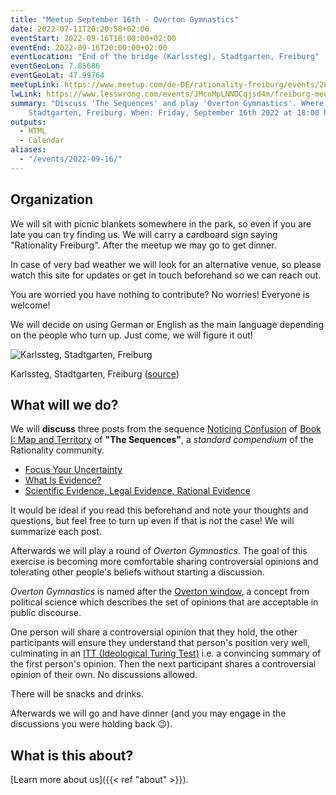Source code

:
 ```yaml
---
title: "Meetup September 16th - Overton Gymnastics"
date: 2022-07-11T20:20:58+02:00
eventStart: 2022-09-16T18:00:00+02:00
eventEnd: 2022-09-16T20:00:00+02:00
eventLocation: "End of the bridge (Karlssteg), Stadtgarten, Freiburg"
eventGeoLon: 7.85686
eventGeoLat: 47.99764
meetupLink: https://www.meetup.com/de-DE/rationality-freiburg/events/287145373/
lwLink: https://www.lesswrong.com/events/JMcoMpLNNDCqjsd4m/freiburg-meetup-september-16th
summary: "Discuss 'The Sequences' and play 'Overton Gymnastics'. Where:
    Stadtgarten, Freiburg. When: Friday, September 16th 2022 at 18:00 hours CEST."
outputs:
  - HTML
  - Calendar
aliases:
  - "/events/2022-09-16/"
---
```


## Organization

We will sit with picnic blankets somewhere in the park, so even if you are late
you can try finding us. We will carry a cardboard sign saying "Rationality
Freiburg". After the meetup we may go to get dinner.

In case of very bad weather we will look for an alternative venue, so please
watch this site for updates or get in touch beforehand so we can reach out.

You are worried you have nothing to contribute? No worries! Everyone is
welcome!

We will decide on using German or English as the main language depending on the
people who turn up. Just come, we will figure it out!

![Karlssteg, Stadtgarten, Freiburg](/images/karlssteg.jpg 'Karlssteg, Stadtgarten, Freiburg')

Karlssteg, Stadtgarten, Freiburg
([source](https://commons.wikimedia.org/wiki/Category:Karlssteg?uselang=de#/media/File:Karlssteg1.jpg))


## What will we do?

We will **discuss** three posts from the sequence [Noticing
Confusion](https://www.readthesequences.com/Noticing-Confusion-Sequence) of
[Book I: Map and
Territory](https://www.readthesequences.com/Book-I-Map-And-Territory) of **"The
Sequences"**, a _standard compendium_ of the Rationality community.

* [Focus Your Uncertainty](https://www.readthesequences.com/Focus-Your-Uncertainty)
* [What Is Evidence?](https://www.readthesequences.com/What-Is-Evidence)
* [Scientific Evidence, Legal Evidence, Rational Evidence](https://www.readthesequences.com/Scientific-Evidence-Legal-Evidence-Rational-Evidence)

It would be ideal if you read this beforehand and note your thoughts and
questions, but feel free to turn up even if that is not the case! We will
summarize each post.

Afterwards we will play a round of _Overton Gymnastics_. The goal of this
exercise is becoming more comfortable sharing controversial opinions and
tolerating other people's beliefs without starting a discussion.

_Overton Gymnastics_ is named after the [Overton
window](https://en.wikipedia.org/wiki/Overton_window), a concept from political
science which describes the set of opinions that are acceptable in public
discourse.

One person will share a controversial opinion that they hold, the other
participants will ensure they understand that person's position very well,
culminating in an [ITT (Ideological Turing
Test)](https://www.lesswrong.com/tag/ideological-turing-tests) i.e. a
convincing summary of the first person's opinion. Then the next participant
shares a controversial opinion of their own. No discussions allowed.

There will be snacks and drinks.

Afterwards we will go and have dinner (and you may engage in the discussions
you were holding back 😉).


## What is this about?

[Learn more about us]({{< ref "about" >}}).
+--
Lines containing the word "controversial" are to be tallied across the entries above; give only the resulting count.

- **SOLUTION TO THIS EXERCISE**
3